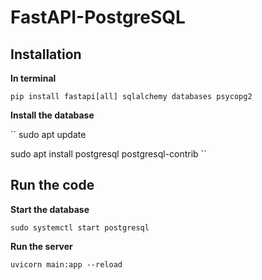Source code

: # FastAPI-PostgreSQL
## Installation
**In terminal**

``
pip install fastapi[all] sqlalchemy databases psycopg2
``

**Install the database**

``
sudo apt update

sudo apt install postgresql postgresql-contrib
``

## Run the code
**Start the database**

``
sudo systemctl start postgresql
``

**Run the server**

``
uvicorn main:app --reload
``
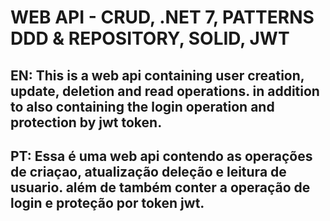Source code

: <h1>WEB API - CRUD, .NET 7, PATTERNS DDD & REPOSITORY, SOLID, JWT </h1>
  <h2>
    EN: This is a web api containing user creation, update, deletion and read operations. in addition to also containing the login operation and protection by jwt token.
  </h2>
  <h2>
    PT: Essa é uma web api  contendo as operações de  criaçao, atualização deleção e leitura de usuario. além de também conter a operação de login e proteção por token jwt.
  </h2>

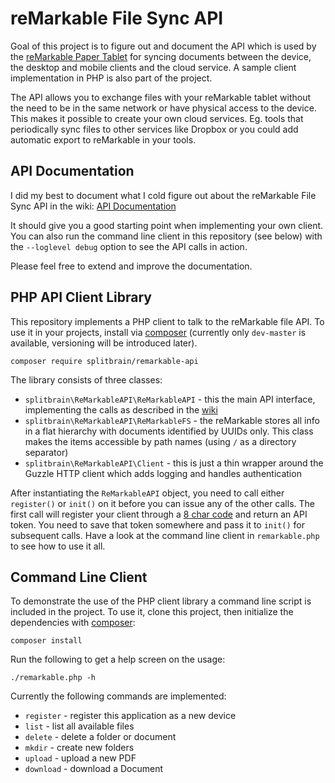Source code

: # reMarkable File Sync API

Goal of this project is to figure out and document the API which is used by the [reMarkable Paper Tablet](https://remarkable.com/) for syncing documents between the device, the desktop and mobile clients and the cloud service. A sample client implementation in PHP is also part of the project.

The API allows you to exchange files with your reMarkable tablet without the need to be in the same network or have physical access to the device. This makes it possible to create your own cloud services. Eg. tools that periodically sync files to other services like Dropbox or you could add automatic export to reMarkable in your tools.

## API Documentation

I did my best to document what I cold figure out about the reMarkable File Sync API in the wiki: [API Documentation](https://github.com/splitbrain/ReMarkableAPI/wiki)

It should give you a good starting point when implementing your own client. You can also run the command line client in this repository (see below) with the `--loglevel debug` option to see the API calls in action. 

Please feel free to extend and improve the documentation.

## PHP API Client Library

This repository implements a PHP client to talk to the reMarkable file API. To use it in your projects, install via [composer](https://getcomposer.org/) (currently only `dev-master` is available, versioning will be introduced later).

    composer require splitbrain/remarkable-api

The library consists of three classes:

* `splitbrain\ReMarkableAPI\ReMarkableAPI` - this the main API interface, implementing the calls as described in the [wiki](https://github.com/splitbrain/ReMarkableAPI/wiki)
* `splitbrain\ReMarkableAPI\ReMarkableFS` - the reMarkable stores all info in a flat hierarchy with documents identified by UUIDs only. This class makes the items accessible by path names (using `/` as a directory separator)
* `splitbrain\ReMarkableAPI\Client` - this is just a thin wrapper around the Guzzle HTTP client which adds logging and handles authentication

After instantiating the `ReMarkableAPI` object, you need to call either `register()` or `init()` on it before you can issue any of the other calls. The first call will register your client through a [8 char code](https://my.remarkable.com/device/connect/desktop/) and return an API token. You need to save that token somewhere and pass it to `init()` for subsequent calls. Have a look at the command line client in `remarkable.php` to see how to use it all.

## Command Line Client

To demonstrate the use of the PHP client library a command line script is included in the project. To use it, clone this project, then initialize the dependencies with [composer](https://getcomposer.org/):

    composer install

Run the following to get a help screen on the usage:

    ./remarkable.php -h

Currently the following commands are implemented:

* `register` - register this application as a new device
* `list` - list all available files
* `delete` - delete a folder or document
* `mkdir` - create new folders
* `upload` - upload a new PDF
* `download` - download a Document
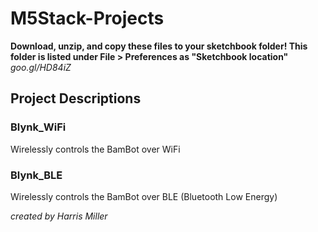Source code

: # M5Stack-Projects

**Download, unzip, and copy these files to your sketchbook folder! This folder is listed under File > Preferences as "Sketchbook location"**
*goo.gl/HD84iZ*

## Project Descriptions
### Blynk_WiFi
Wirelessly controls the BamBot over WiFi

### Blynk_BLE
Wirelessly controls the BamBot over BLE (Bluetooth Low Energy)

*created by Harris Miller*

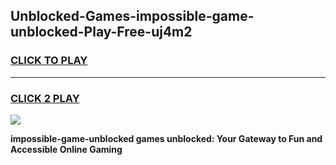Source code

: 
## Unblocked-Games-impossible-game-unblocked-Play-Free-uj4m2
<h3>
<a href="https://premium76.site?title=impossible-game-unblocked&ref=24M">CLICK TO PLAY</a></h3>
<hr>

<h3>
<a href="https://premium76.site?title=impossible-game-unblocked&ref=24M">CLICK 2 PLAY</a>
  
</h3>

<a href="https://premium76.site?title=impossible-game-unblocked&ref=24M"><img src="https://clearcache.store/games.png"></a>


**impossible-game-unblocked games unblocked: Your Gateway to Fun and Accessible Online Gaming**
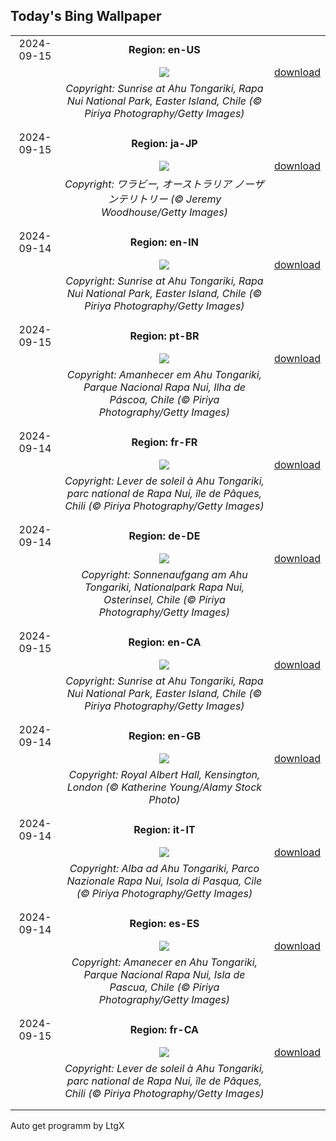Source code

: ## Today's Bing Wallpaper
|      |      |      |
| :----: | :----: | :----: |
|2024-09-15|**Region: en-US**||
||![](https://www.bing.com/th?id=OHR.RapaNuiSunrise_EN-US4872610843_UHD.jpg&pid=hp&w=1152&h=648&rs=1&c=4)| [download](https://www.bing.com/th?id=OHR.RapaNuiSunrise_EN-US4872610843_UHD.jpg)|
||*Copyright: Sunrise at Ahu Tongariki, Rapa Nui National Park, Easter Island, Chile (© Piriya Photography/Getty Images)*
||
|||
|2024-09-15|**Region: ja-JP**||
||![](https://www.bing.com/th?id=OHR.SunriseWallabies_JA-JP3900865129_UHD.jpg&pid=hp&w=1152&h=648&rs=1&c=4)| [download](https://www.bing.com/th?id=OHR.SunriseWallabies_JA-JP3900865129_UHD.jpg)|
||*Copyright: ワラビー, オーストラリア ノーザンテリトリー (© Jeremy Woodhouse/Getty Images)*
||
|||
|2024-09-14|**Region: en-IN**||
||![](https://www.bing.com/th?id=OHR.RapaNuiSunrise_EN-IN8068654010_UHD.jpg&pid=hp&w=1152&h=648&rs=1&c=4)| [download](https://www.bing.com/th?id=OHR.RapaNuiSunrise_EN-IN8068654010_UHD.jpg)|
||*Copyright: Sunrise at Ahu Tongariki, Rapa Nui National Park, Easter Island, Chile (© Piriya Photography/Getty Images)*
||
|||
|2024-09-15|**Region: pt-BR**||
||![](https://www.bing.com/th?id=OHR.RapaNuiSunrise_PT-BR6063530742_UHD.jpg&pid=hp&w=1152&h=648&rs=1&c=4)| [download](https://www.bing.com/th?id=OHR.RapaNuiSunrise_PT-BR6063530742_UHD.jpg)|
||*Copyright: Amanhecer em Ahu Tongariki, Parque Nacional Rapa Nui, Ilha de Páscoa, Chile (© Piriya Photography/Getty Images)*
||
|||
|2024-09-14|**Region: fr-FR**||
||![](https://www.bing.com/th?id=OHR.RapaNuiSunrise_FR-FR0534822135_UHD.jpg&pid=hp&w=1152&h=648&rs=1&c=4)| [download](https://www.bing.com/th?id=OHR.RapaNuiSunrise_FR-FR0534822135_UHD.jpg)|
||*Copyright: Lever de soleil à Ahu Tongariki, parc national de Rapa Nui, île de Pâques, Chili (© Piriya Photography/Getty Images)*
||
|||
|2024-09-14|**Region: de-DE**||
||![](https://www.bing.com/th?id=OHR.RapaNuiSunrise_DE-DE1697921573_UHD.jpg&pid=hp&w=1152&h=648&rs=1&c=4)| [download](https://www.bing.com/th?id=OHR.RapaNuiSunrise_DE-DE1697921573_UHD.jpg)|
||*Copyright: Sonnenaufgang am Ahu Tongariki, Nationalpark Rapa Nui, Osterinsel, Chile (© Piriya Photography/Getty Images)*
||
|||
|2024-09-15|**Region: en-CA**||
||![](https://www.bing.com/th?id=OHR.RapaNuiSunrise_EN-CA0278736669_UHD.jpg&pid=hp&w=1152&h=648&rs=1&c=4)| [download](https://www.bing.com/th?id=OHR.RapaNuiSunrise_EN-CA0278736669_UHD.jpg)|
||*Copyright: Sunrise at Ahu Tongariki, Rapa Nui National Park, Easter Island, Chile (© Piriya Photography/Getty Images)*
||
|||
|2024-09-14|**Region: en-GB**||
||![](https://www.bing.com/th?id=OHR.LastNightOfTheProms2024_EN-GB2327761214_UHD.jpg&pid=hp&w=1152&h=648&rs=1&c=4)| [download](https://www.bing.com/th?id=OHR.LastNightOfTheProms2024_EN-GB2327761214_UHD.jpg)|
||*Copyright: Royal Albert Hall, Kensington, London (© Katherine Young/Alamy Stock Photo)*
||
|||
|2024-09-14|**Region: it-IT**||
||![](https://www.bing.com/th?id=OHR.RapaNuiSunrise_IT-IT0245342035_UHD.jpg&pid=hp&w=1152&h=648&rs=1&c=4)| [download](https://www.bing.com/th?id=OHR.RapaNuiSunrise_IT-IT0245342035_UHD.jpg)|
||*Copyright: Alba ad Ahu Tongariki, Parco Nazionale Rapa Nui, Isola di Pasqua, Cile (© Piriya Photography/Getty Images)*
||
|||
|2024-09-14|**Region: es-ES**||
||![](https://www.bing.com/th?id=OHR.RapaNuiSunrise_ES-ES7347678695_UHD.jpg&pid=hp&w=1152&h=648&rs=1&c=4)| [download](https://www.bing.com/th?id=OHR.RapaNuiSunrise_ES-ES7347678695_UHD.jpg)|
||*Copyright: Amanecer en Ahu Tongariki, Parque Nacional Rapa Nui, Isla de Pascua, Chile (© Piriya Photography/Getty Images)*
||
|||
|2024-09-15|**Region: fr-CA**||
||![](https://www.bing.com/th?id=OHR.RapaNuiSunrise_FR-CA8310686495_UHD.jpg&pid=hp&w=1152&h=648&rs=1&c=4)| [download](https://www.bing.com/th?id=OHR.RapaNuiSunrise_FR-CA8310686495_UHD.jpg)|
||*Copyright: Lever de soleil à Ahu Tongariki, parc national de Rapa Nui, île de Pâques, Chili (© Piriya Photography/Getty Images)*
||
|||

Auto get programm by LtgX
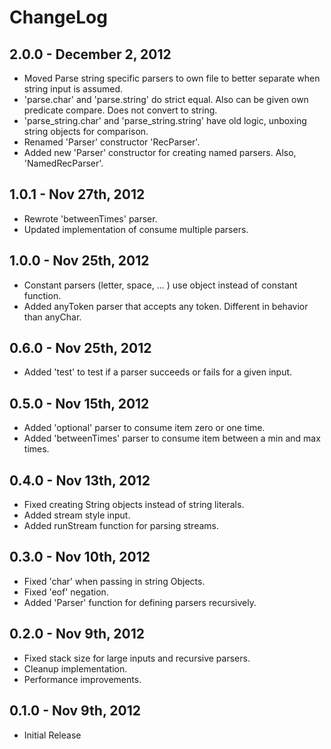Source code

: # ChangeLog #

## 2.0.0 - December 2, 2012 ##
* Moved Parse string specific parsers to own file to better separate when string
  input is assumed.
* 'parse.char' and 'parse.string' do strict equal. Also can be given own
  predicate compare. Does not convert to string.
* 'parse_string.char' and 'parse_string.string' have old logic, unboxing string
  objects for comparison.
* Renamed 'Parser' constructor 'RecParser'.
* Added new 'Parser' constructor for creating named parsers. Also, 'NamedRecParser'.

## 1.0.1 - Nov 27th, 2012 ##
* Rewrote 'betweenTimes' parser.
* Updated implementation of consume multiple parsers.

## 1.0.0 - Nov 25th, 2012 ##
* Constant parsers (letter, space, ... ) use object instead of constant function.
* Added anyToken parser that accepts any token. Different in behavior than anyChar.

## 0.6.0 - Nov 25th, 2012 ##
* Added 'test' to test if a parser succeeds or fails for a given input.

## 0.5.0 - Nov 15th, 2012 ##
* Added 'optional' parser to consume item zero or one time.
* Added 'betweenTimes' parser to consume item between a min and max times.

## 0.4.0 - Nov 13th, 2012 ##
* Fixed creating String objects instead of string literals.
* Added stream style input.
* Added runStream function for parsing streams.

## 0.3.0 - Nov 10th, 2012 ##
* Fixed 'char' when passing in string Objects.
* Fixed 'eof' negation.
* Added 'Parser' function for defining parsers recursively.

## 0.2.0 - Nov 9th, 2012 ##
* Fixed stack size for large inputs and recursive parsers.
* Cleanup implementation.
* Performance improvements.

## 0.1.0 - Nov 9th, 2012 ##
* Initial Release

_ _ _ _ _

**About this exercise**
Read the material above and copy out each line holding "site".

**Task solution**
<a href="https://premium76.site?title=impossible-game-unblocked&ref=24M">CLICK TO PLAY</a></h3>
<a href="https://premium76.site?title=impossible-game-unblocked&ref=24M">CLICK 2 PLAY</a>
<a href="https://premium76.site?title=impossible-game-unblocked&ref=24M"><img src="https://clearcache.store/games.png"></a>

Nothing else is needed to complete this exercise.